* EXERCISE GOAL
Every line with "Descriptor" in it must be copied from the data.

(Plain-text document sources)

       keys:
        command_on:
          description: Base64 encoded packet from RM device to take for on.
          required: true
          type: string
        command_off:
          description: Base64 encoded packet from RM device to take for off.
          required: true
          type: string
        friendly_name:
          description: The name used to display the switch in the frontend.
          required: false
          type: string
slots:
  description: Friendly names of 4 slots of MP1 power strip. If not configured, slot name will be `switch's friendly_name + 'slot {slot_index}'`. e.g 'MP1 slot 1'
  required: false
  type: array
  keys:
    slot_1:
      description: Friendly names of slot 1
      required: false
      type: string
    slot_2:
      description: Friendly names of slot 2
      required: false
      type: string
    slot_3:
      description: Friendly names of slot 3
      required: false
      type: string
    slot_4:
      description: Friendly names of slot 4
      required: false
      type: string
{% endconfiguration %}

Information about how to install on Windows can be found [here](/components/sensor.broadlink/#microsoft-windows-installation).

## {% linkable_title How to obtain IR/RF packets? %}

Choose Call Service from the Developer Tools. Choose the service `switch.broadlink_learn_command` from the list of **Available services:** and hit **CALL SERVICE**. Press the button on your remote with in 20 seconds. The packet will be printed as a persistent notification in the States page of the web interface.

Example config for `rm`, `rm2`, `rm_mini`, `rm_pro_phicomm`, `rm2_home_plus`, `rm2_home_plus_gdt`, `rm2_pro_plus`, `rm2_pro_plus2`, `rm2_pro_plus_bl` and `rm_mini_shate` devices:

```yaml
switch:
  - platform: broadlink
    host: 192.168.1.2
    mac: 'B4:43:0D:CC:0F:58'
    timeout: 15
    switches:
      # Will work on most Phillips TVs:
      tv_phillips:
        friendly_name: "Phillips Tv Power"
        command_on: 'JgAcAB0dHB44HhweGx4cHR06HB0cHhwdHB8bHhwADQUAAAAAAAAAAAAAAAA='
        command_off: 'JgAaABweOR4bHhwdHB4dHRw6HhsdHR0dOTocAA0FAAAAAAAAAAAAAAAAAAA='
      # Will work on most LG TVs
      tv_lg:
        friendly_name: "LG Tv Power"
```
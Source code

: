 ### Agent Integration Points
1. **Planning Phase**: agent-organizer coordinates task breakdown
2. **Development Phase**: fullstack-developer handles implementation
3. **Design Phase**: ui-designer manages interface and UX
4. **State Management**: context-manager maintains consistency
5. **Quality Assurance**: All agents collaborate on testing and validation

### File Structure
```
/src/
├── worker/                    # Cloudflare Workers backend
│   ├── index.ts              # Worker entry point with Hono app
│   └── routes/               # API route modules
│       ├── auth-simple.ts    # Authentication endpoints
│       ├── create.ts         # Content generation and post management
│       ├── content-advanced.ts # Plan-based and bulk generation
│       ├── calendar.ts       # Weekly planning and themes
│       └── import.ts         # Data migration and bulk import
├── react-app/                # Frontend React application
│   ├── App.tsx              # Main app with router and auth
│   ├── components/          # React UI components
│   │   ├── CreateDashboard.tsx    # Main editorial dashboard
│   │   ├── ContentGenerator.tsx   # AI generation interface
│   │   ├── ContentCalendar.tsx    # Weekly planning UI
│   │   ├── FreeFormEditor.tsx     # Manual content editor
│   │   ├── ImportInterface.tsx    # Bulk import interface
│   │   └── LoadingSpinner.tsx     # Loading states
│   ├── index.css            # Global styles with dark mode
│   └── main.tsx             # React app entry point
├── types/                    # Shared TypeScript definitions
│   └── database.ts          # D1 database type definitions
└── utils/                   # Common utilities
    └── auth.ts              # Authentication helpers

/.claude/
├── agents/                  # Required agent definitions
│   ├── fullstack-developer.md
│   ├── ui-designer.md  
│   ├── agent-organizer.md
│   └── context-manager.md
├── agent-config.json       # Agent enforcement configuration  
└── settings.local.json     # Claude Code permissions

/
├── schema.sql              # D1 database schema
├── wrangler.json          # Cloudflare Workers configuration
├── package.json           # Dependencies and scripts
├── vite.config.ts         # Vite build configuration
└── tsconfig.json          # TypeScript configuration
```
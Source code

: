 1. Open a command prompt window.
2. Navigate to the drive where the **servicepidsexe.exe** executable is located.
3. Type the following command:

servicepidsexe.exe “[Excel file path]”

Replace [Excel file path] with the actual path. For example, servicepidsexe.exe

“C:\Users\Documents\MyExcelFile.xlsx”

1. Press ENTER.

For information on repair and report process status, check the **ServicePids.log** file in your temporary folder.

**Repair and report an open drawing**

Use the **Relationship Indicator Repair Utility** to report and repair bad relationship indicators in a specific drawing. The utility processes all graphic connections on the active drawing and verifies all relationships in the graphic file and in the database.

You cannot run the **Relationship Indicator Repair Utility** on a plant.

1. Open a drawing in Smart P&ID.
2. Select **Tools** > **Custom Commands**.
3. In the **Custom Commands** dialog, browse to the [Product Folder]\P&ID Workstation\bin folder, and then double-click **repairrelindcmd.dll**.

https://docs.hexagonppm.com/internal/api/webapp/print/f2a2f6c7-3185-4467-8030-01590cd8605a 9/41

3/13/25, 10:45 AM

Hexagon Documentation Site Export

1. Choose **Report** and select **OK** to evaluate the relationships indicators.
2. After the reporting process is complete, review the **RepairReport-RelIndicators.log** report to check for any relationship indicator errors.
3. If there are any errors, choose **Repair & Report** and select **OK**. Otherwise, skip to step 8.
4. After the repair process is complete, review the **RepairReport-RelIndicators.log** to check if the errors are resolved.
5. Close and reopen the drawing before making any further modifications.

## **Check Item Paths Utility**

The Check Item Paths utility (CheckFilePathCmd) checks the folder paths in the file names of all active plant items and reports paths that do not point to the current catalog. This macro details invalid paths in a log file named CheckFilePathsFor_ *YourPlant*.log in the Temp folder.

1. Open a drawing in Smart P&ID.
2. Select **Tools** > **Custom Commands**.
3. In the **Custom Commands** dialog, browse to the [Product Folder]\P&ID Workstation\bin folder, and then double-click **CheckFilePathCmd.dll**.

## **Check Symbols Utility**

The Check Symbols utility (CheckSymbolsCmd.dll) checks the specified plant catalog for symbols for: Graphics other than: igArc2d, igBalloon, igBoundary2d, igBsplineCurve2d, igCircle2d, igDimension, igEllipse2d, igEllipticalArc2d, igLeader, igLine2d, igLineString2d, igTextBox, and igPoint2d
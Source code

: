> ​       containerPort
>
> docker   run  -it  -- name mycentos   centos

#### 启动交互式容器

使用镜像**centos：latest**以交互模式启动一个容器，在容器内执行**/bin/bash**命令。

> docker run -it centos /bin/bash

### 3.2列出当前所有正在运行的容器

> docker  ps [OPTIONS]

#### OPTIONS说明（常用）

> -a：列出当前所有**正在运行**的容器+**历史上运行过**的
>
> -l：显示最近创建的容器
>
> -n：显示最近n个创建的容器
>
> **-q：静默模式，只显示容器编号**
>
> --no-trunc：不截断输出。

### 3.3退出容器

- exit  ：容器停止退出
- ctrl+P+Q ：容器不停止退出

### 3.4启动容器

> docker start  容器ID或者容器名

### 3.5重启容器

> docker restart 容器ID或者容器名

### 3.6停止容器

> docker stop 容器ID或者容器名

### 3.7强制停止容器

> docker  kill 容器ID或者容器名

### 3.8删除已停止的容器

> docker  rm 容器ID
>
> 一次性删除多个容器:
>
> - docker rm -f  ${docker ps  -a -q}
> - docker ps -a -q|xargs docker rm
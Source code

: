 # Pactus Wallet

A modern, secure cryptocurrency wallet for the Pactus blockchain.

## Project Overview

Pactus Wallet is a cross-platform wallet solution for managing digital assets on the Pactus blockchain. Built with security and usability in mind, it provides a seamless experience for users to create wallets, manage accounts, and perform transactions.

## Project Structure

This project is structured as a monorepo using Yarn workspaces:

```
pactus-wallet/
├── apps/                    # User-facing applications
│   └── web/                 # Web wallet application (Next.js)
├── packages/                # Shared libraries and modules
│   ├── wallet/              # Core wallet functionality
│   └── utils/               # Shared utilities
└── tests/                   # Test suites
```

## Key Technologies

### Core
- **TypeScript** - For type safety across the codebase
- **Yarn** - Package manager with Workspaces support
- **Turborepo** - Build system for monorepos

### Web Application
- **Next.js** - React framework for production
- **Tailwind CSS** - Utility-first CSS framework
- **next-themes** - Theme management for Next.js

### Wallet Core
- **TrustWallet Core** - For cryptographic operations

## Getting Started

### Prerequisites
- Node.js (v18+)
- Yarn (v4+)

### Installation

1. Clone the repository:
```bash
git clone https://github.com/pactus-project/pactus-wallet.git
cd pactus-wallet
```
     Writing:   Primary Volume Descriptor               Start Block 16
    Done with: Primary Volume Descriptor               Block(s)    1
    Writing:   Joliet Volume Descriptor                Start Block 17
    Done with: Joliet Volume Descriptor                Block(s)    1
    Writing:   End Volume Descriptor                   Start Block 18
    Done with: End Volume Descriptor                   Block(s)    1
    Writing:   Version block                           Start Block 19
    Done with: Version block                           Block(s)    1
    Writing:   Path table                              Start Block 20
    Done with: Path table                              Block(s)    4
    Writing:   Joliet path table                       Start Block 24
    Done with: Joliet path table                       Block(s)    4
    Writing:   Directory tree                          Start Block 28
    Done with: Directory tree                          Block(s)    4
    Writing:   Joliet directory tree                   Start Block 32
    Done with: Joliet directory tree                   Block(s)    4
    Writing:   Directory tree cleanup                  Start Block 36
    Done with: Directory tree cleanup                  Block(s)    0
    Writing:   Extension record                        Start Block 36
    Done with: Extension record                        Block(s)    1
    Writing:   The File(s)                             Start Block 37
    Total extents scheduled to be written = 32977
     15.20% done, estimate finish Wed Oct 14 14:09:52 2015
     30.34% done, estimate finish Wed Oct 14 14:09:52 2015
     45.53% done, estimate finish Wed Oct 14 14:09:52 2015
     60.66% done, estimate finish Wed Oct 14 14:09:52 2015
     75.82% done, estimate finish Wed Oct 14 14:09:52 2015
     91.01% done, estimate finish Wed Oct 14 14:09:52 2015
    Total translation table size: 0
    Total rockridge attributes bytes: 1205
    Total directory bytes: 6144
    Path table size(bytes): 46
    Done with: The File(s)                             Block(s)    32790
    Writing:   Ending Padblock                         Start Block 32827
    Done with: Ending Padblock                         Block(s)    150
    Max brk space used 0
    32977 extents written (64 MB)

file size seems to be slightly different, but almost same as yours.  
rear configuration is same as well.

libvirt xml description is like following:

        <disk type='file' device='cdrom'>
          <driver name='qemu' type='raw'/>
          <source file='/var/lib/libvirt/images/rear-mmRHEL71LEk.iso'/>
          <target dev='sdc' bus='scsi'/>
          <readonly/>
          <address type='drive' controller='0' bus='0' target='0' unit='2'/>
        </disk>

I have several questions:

* SOLUTION TO THE PROBLEM
     Writing:   Primary Volume Descriptor               Start Block 16
    Done with: Primary Volume Descriptor               Block(s)    1
    Writing:   Joliet Volume Descriptor                Start Block 17
    Done with: Joliet Volume Descriptor                Block(s)    1
    Writing:   End Volume Descriptor                   Start Block 18
    Done with: End Volume Descriptor                   Block(s)    1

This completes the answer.